Plain-text document sources:
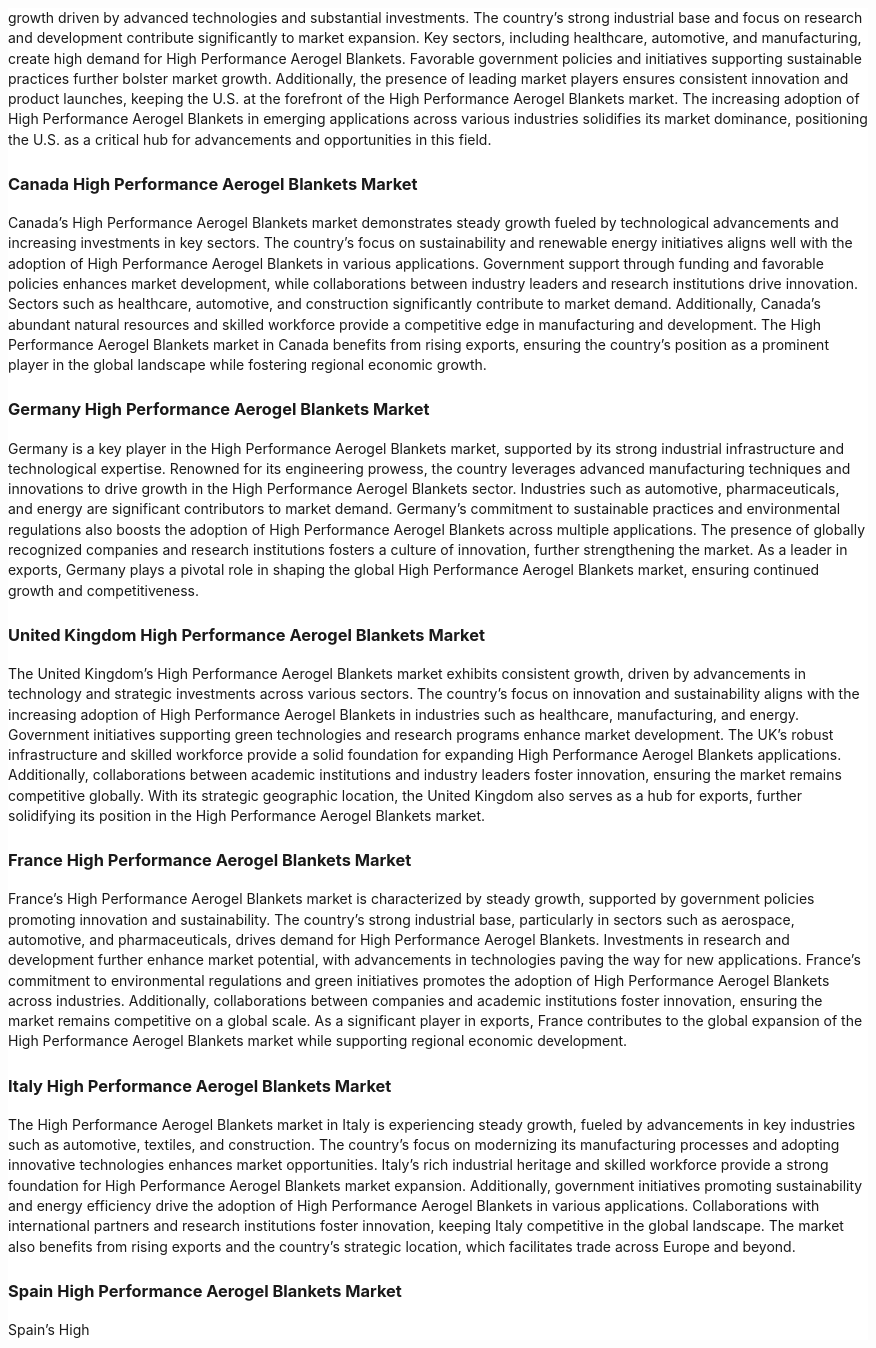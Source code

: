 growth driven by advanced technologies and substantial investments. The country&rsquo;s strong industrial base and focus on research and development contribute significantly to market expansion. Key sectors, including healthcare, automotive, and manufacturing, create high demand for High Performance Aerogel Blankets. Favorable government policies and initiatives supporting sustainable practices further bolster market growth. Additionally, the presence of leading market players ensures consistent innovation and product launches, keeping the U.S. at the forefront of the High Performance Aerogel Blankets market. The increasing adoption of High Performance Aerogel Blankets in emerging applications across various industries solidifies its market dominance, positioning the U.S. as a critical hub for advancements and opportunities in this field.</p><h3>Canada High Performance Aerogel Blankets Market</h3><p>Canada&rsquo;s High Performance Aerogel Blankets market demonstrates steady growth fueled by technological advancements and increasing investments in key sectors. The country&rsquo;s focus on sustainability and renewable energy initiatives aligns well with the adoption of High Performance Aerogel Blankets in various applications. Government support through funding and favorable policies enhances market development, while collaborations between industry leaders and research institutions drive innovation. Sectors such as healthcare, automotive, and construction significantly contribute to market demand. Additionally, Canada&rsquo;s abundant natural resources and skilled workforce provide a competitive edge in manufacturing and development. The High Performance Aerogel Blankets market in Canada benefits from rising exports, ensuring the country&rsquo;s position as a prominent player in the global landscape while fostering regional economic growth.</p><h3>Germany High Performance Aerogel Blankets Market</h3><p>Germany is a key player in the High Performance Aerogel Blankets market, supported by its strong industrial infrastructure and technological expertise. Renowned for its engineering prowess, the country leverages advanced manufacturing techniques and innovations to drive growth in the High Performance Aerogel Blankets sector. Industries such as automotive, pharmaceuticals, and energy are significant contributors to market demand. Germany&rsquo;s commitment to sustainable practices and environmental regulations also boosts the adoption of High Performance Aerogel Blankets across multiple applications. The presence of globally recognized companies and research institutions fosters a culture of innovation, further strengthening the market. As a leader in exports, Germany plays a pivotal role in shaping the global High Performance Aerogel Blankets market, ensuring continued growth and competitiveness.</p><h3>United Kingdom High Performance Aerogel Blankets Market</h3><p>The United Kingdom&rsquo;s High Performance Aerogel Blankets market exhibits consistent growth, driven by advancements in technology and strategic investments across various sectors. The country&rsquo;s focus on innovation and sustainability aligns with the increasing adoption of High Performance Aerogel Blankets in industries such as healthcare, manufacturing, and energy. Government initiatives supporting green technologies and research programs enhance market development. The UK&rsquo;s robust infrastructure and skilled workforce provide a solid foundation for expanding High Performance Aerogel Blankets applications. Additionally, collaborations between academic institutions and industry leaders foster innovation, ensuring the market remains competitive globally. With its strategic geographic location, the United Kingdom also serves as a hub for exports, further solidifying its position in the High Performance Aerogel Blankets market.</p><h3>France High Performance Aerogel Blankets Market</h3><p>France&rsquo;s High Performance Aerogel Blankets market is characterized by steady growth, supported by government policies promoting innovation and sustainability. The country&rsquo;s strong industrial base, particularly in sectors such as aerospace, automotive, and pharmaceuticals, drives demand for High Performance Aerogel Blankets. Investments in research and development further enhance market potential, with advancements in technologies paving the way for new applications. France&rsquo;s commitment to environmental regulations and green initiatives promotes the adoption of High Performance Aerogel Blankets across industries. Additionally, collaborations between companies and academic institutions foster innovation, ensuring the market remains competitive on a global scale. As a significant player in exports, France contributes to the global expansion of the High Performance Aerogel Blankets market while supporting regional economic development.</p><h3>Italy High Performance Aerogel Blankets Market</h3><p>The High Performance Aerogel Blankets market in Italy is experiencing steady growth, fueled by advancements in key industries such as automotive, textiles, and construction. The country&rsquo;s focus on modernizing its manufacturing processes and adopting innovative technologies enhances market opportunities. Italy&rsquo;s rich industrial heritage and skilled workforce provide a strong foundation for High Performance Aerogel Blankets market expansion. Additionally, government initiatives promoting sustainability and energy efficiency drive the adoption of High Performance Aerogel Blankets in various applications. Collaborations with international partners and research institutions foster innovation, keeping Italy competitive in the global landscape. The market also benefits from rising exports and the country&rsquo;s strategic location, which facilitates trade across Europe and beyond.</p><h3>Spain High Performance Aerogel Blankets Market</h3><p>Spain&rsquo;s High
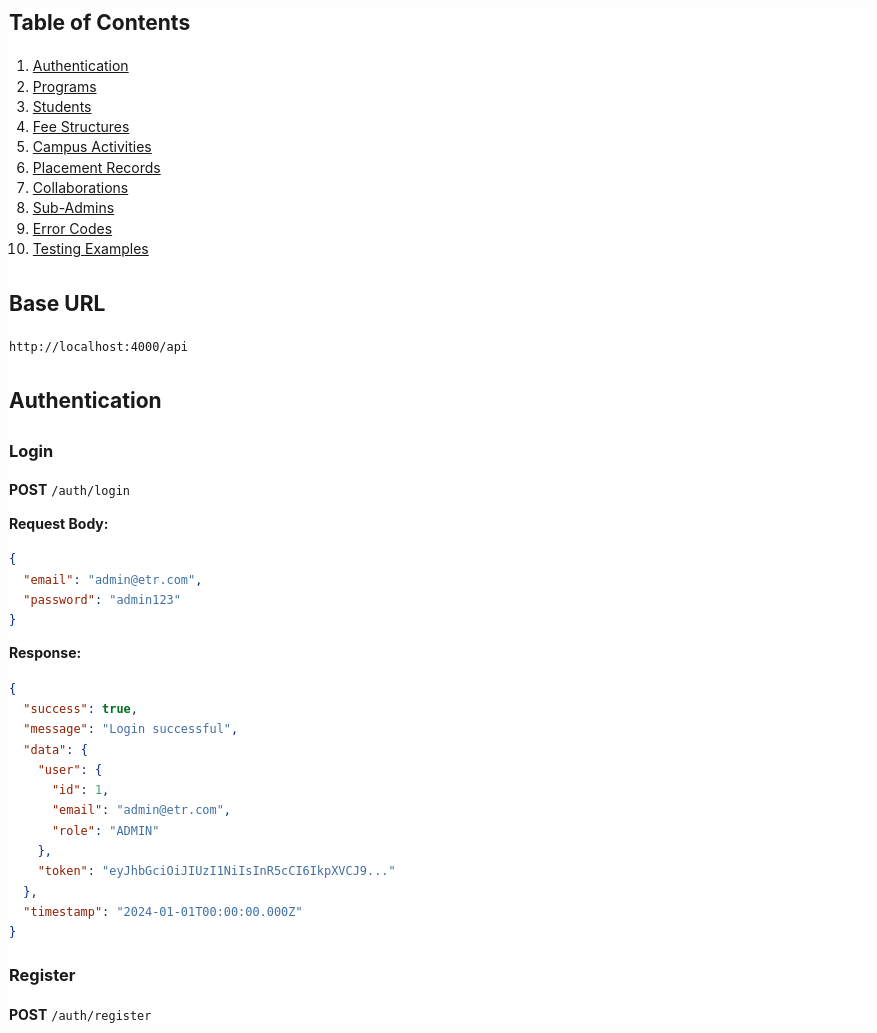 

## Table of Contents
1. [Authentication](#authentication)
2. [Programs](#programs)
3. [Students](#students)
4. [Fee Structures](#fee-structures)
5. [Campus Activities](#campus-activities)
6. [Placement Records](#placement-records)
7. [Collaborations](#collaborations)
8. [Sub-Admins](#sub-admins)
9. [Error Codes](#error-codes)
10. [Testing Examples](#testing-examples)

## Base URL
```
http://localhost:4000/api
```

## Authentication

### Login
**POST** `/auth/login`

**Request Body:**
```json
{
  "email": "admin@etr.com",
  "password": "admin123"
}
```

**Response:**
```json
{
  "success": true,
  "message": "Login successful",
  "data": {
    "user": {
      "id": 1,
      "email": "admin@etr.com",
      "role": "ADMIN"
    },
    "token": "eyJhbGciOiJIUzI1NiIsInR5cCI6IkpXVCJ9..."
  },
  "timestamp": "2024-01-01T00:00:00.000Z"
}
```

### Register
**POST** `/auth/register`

### Work item
Among the entries, find each line that includes the string "Authentication" and copy it.

### Response to the exercise
1. [Authentication](#authentication)
## Authentication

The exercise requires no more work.